Ele tinha razão, claro. É assim que sempre se fez e assim se continua fazendo, em todos os setores. E é interessante esse negócio de "o brasileiro" nunca incluir quem está fazendo a crítica. Ele pessoalmente é honestíssimo, mas o brasileiro é desonesto por natureza. Os políticos ladrões, por exemplo, são uma espécie extraterrestre vinda não se sabe donde, não são gente como nós, com a mesma língua, os mesmos costumes e a mesma cultura. Observação igual pode ser feita em relação a juízes e desembargadores ladrões, policiais e fiscais idem e assim por diante. Tudo "brasileiro", é impressionante. 

Não me esqueço de uma festinha a que fui, faz muitos anos. O dono da casa era sogro de um amigo meu e nos conhecemos nessa noite. Bem-falante, articulado e espirituoso, iniciou, quando soube que eu era jornalista, uma longa palestra sobre a desonestidade do brasileiro. Com toda a certeza a razão principal era que descendíamos do que de pior havia em Portugal, degredados, criminosos de toda espécie, a escória mesmo. Daí estar no sangue a desonestidade do brasileiro, políticos e autoridades eram de enojar, de causar asco invencível. Ele, em sua longa carreira de funcionário da alfândega (ou coisa semelhante, foi mesmo há muito tempo e não lembro direito), já tinha visto de tudo, não acreditava em mais nada, o brasileiro era preguiçoso, lerdo, descarado e ladrão, a verdade era essa. 

Isso se passava numa casa muito ampla e confortável, entre doses generosas de uísque escocês e outras bebidas estrangeiras, com fundo musical saindo de um esplêndido aparelho americano. Num dos intervalos da palestra, o genro dele e meu amigo comentou que, bebendo daquele uísque, estávamos a salvo de falsificações, era tudo legítimo, apreendido como contrabando. Isso mesmo. Aquele Catão cuja voz tornava a reverberar de indignação moral contra gatunos e corruptos estava servindo uísque contrabandeado, ouvindo uma eletrola (naquela época, aparelho de som se chamava assim) contrabandeada, numa casa que seu salário não permitiria etc. etc. Naquela época, ainda muito jovem, achei que ele era exceção, mas um diabinho aqui insiste em que é a regra, a qual, quanto mais vivemos, mais se comprova. Podia haver catadura mais austera e severa do que a do juiz Lalau? 
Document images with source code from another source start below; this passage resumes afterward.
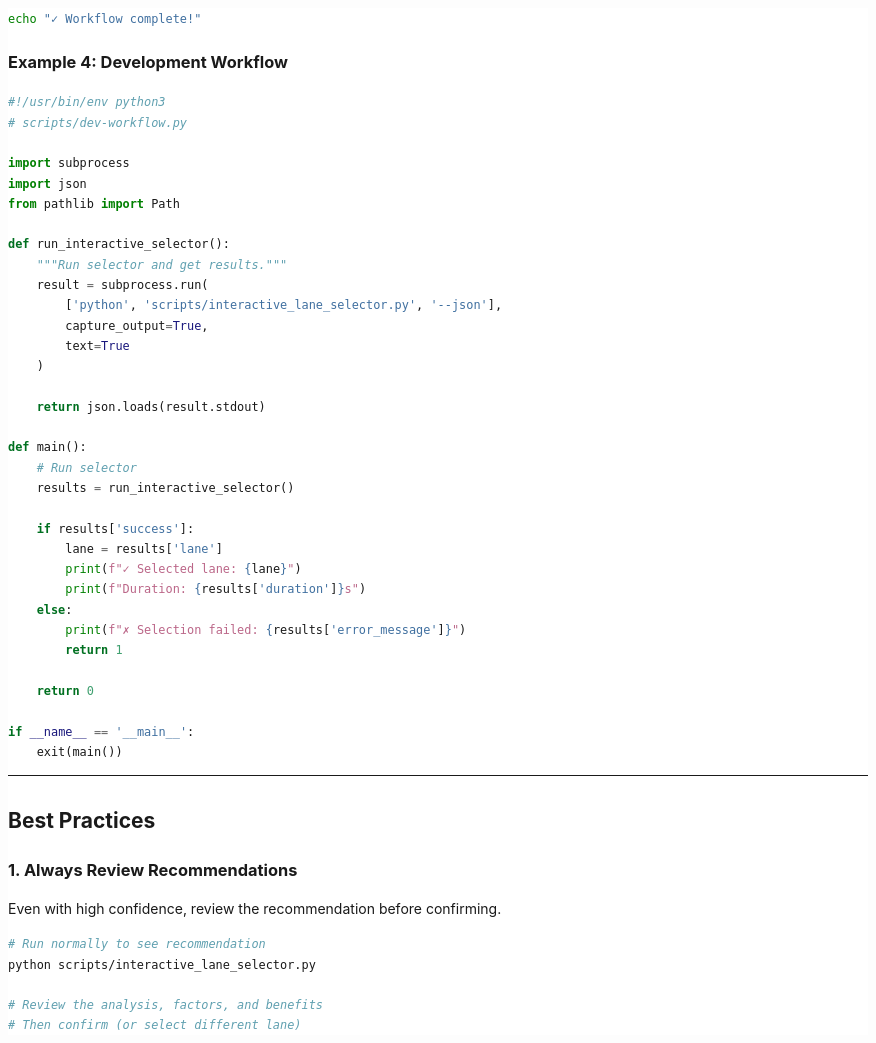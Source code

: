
 ```bash
echo "✓ Workflow complete!"
```

### Example 4: Development Workflow

```python
#!/usr/bin/env python3
# scripts/dev-workflow.py

import subprocess
import json
from pathlib import Path

def run_interactive_selector():
    """Run selector and get results."""
    result = subprocess.run(
        ['python', 'scripts/interactive_lane_selector.py', '--json'],
        capture_output=True,
        text=True
    )
    
    return json.loads(result.stdout)

def main():
    # Run selector
    results = run_interactive_selector()
    
    if results['success']:
        lane = results['lane']
        print(f"✓ Selected lane: {lane}")
        print(f"Duration: {results['duration']}s")
    else:
        print(f"✗ Selection failed: {results['error_message']}")
        return 1
    
    return 0

if __name__ == '__main__':
    exit(main())
```

---

## Best Practices

### 1. Always Review Recommendations

Even with high confidence, review the recommendation before confirming.

```bash
# Run normally to see recommendation
python scripts/interactive_lane_selector.py

# Review the analysis, factors, and benefits
# Then confirm (or select different lane)
```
E vocês já notaram como o brasileiro (nunca nós, nós não, nós estamos fora dessa), se bem observado, fala no político ladrão com um ar meio cúmplice, quase admirando a esperteza do indigitado? Quando é do tipo rouba-mas-faz, a admiração às vezes até se manifesta abertamente. São raras a indignação, a raiva ou a revolta. Mesmo os que o chamam de ladrão safado dizem isso muitas vezes quase carinhosa e compreensivamente. Em outras culturas, o furto de dinheiro público é mais grave do que o furto de um bem particular. Não sei se devem existir gradações nesse caso, mas, entre nós (perdão, leia, em vez de "entre nós", "para o brasileiro"), há bastante mais compreensão ou mesmo simpatia para com o ladrão do dinheiro público. 

Além disso, ninguém é punido, a não ser o pobre mesmo. São raríssimos os casos em que o ladrão rico vai para a cadeia. Quando vai, demora pouco e não devolve o dinheiro afanado. O provérbio está com a conjunção errada, é uma aditiva, não uma adversativa. Não é "a justiça tarda, mas não falta"; é "a justiça tarda e falta". Em toda parte, em qualquer setor de atividade, todo dia se revela mais um caso de roubalheira ou maracutaia. Mas ninguém que tenha poder, seja econômico ou político, é punido. Suspeito que o brasileiro presta mais atenção no que as pessoas fazem e não no que elas dizem e aí fica patenteado que roubar pouco é que é burrice. Roubar muito é o certo e o brasileiro é esperto e malandro. Cada um procura suas melhoras e fala mal quem tem inveja, ou não teve coragem e competência para se locupletar. 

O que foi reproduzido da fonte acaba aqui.